Sunday, April 25, 2010

Genealogical Societies

There are more genealogists than there are members of genealogical societies. Why do so many genealogists not join their local society? Is it because the societies are not meeting the researchers' needs? If so, how can a society and its members work together to meet the needs of more genealogists?

There are a number of reasons to join a genealogical society. There are an equal number of reasons not to join. Which is true of your local society?

  • A genealogical society, if it has a friendly, relaxed atmosphere, can be the ideal place to discuss findings and frustrations in the search for information. A discussion among members can result in suggestions for new avenues to try to break through those brick walls and to celebrate when gains are achieved.


  • The genealogical society can be a place to learn new technology to aid in research - where more knowledgeable persons assist others in learning. Without the acceptance of technological advances, the society may be considered out of date and backward.

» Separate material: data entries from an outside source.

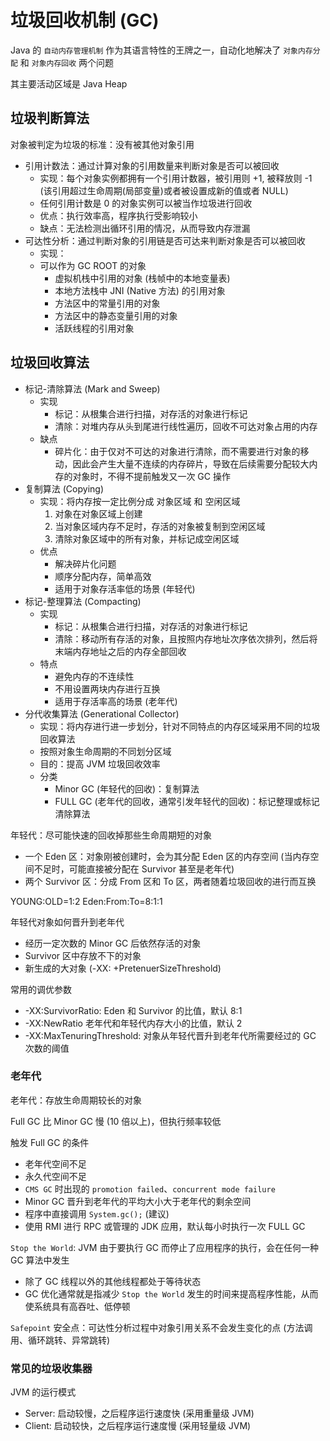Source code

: # 垃圾回收机制 (GC)

Java 的 `自动内存管理机制` 作为其语言特性的王牌之一，自动化地解决了 `对象内存分配` 和 `对象内存回收` 两个问题

其主要活动区域是 Java Heap

## 垃圾判断算法

对象被判定为垃圾的标准：没有被其他对象引用

- 引用计数法：通过计算对象的引用数量来判断对象是否可以被回收
  - 实现：每个对象实例都拥有一个引用计数器，被引用则 +1, 被释放则 -1 (该引用超过生命周期(局部变量)或者被设置成新的值或者 NULL)
  - 任何引用计数是 0 的对象实例可以被当作垃圾进行回收
  - 优点：执行效率高，程序执行受影响较小
  - 缺点：无法检测出循环引用的情况，从而导致内存泄漏
- 可达性分析：通过判断对象的引用链是否可达来判断对象是否可以被回收
  - 实现：
  - 可以作为 GC ROOT 的对象
    - 虚拟机栈中引用的对象 (栈帧中的本地变量表)
    - 本地方法栈中 JNI (Native 方法) 的引用对象
    - 方法区中的常量引用的对象
    - 方法区中的静态变量引用的对象
    - 活跃线程的引用对象

## 垃圾回收算法

- 标记-清除算法 (Mark and Sweep)
  - 实现
    - 标记：从根集合进行扫描，对存活的对象进行标记
    - 清除：对堆内存从头到尾进行线性遍历，回收不可达对象占用的内存
  - 缺点
    - 碎片化：由于仅对不可达的对象进行清除，而不需要进行对象的移动，因此会产生大量不连续的内存碎片，导致在后续需要分配较大内存的对象时，不得不提前触发又一次 GC 操作
- 复制算法 (Copying)
  - 实现：将内存按一定比例分成 对象区域 和 空闲区域
    1. 对象在对象区域上创建
    2. 当对象区域内存不足时，存活的对象被复制到空闲区域
    3. 清除对象区域中的所有对象，并标记成空闲区域
  - 优点
    - 解决碎片化问题
    - 顺序分配内存，简单高效
    - 适用于对象存活率低的场景 (年轻代)
- 标记-整理算法 (Compacting)
  - 实现
    - 标记：从根集合进行扫描，对存活的对象进行标记
    - 清除：移动所有存活的对象，且按照内存地址次序依次排列，然后将末端内存地址之后的内存全部回收
  - 特点
    - 避免内存的不连续性
    - 不用设置两块内存进行互换
    - 适用于存活率高的场景 (老年代)
- 分代收集算法 (Generational Collector)
  - 实现：将内存进行进一步划分，针对不同特点的内存区域采用不同的垃圾回收算法
  -  按照对象生命周期的不同划分区域
  - 目的：提高 JVM 垃圾回收效率
  - 分类
    - Minor GC (年轻代的回收)：复制算法
    - FULL GC (老年代的回收，通常引发年轻代的回收)：标记整理或标记清除算法


年轻代：尽可能快速的回收掉那些生命周期短的对象

- 一个 Eden 区：对象刚被创建时，会为其分配 Eden 区的内存空间 (当内存空间不足时，可能直接被分配在 Survivor 甚至是老年代)
- 两个 Survivor 区：分成 From 区和 To 区，两者随着垃圾回收的进行而互换

YOUNG:OLD=1:2
Eden:From:To=8:1:1


年轻代对象如何晋升到老年代

- 经历一定次数的 Minor GC 后依然存活的对象
- Survivor 区中存放不下的对象
- 新生成的大对象 (-XX: +PretenuerSizeThreshold)

常用的调优参数

- -XX:SurvivorRatio: Eden 和 Survivor 的比值，默认 8:1
- -XX:NewRatio 老年代和年轻代内存大小的比值，默认 2
- -XX:MaxTenuringThreshold: 对象从年轻代晋升到老年代所需要经过的 GC 次数的阈值

### 老年代

老年代：存放生命周期较长的对象

Full GC 比 Minor GC 慢 (10 倍以上)，但执行频率较低

触发 Full GC 的条件

- 老年代空间不足
- 永久代空间不足
- `CMS GC` 时出现的 `promotion failed`、`concurrent mode failure`
- Minor GC 晋升到老年代的平均大小大于老年代的剩余空间
- 程序中直接调用 `System.gc();` (建议)
- 使用 RMI 进行 RPC 或管理的 JDK 应用，默认每小时执行一次 FULL GC



`Stop the World`: JVM 由于要执行 GC 而停止了应用程序的执行，会在任何一种 GC 算法中发生

- 除了 GC 线程以外的其他线程都处于等待状态
- GC 优化通常就是指减少 `Stop the World` 发生的时间来提高程序性能，从而使系统具有高吞吐、低停顿

`Safepoint` 安全点：可达性分析过程中对象引用关系不会发生变化的点 (方法调用、循环跳转、异常跳转)

### 常见的垃圾收集器

JVM 的运行模式

- Server: 启动较慢，之后程序运行速度快 (采用重量级 JVM)
- Client: 启动较快，之后程序运行速度慢 (采用轻量级 JVM)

  • The genealogical society can be a place where all members are free to express opinions and new ideas without fear of ridicule, reprimand or repercussion. "We have always done it this way and don't need to change" should not be the society's motto. A society that refuses to change to meet the needs of its members will not thrive and may not survive.


  • The society can be a place where all members are willing to serve in some capacity - as an officer, on a committee or to present a program - as all are working toward the good of the organization. The re-cycling of officers and committee members can lead to a re-cycling of the same old ideas and programs.


  • But what can you do for your local genealogical society?

  • You can promote your society at area seminars and workshops. Be willing to stand up and relate the advantages of membership in your society. Go out of your way to invite prospective members to attend a meeting and introduce them to other members. A society will not survive without new members bringing fresh ideas and new ways of doing things.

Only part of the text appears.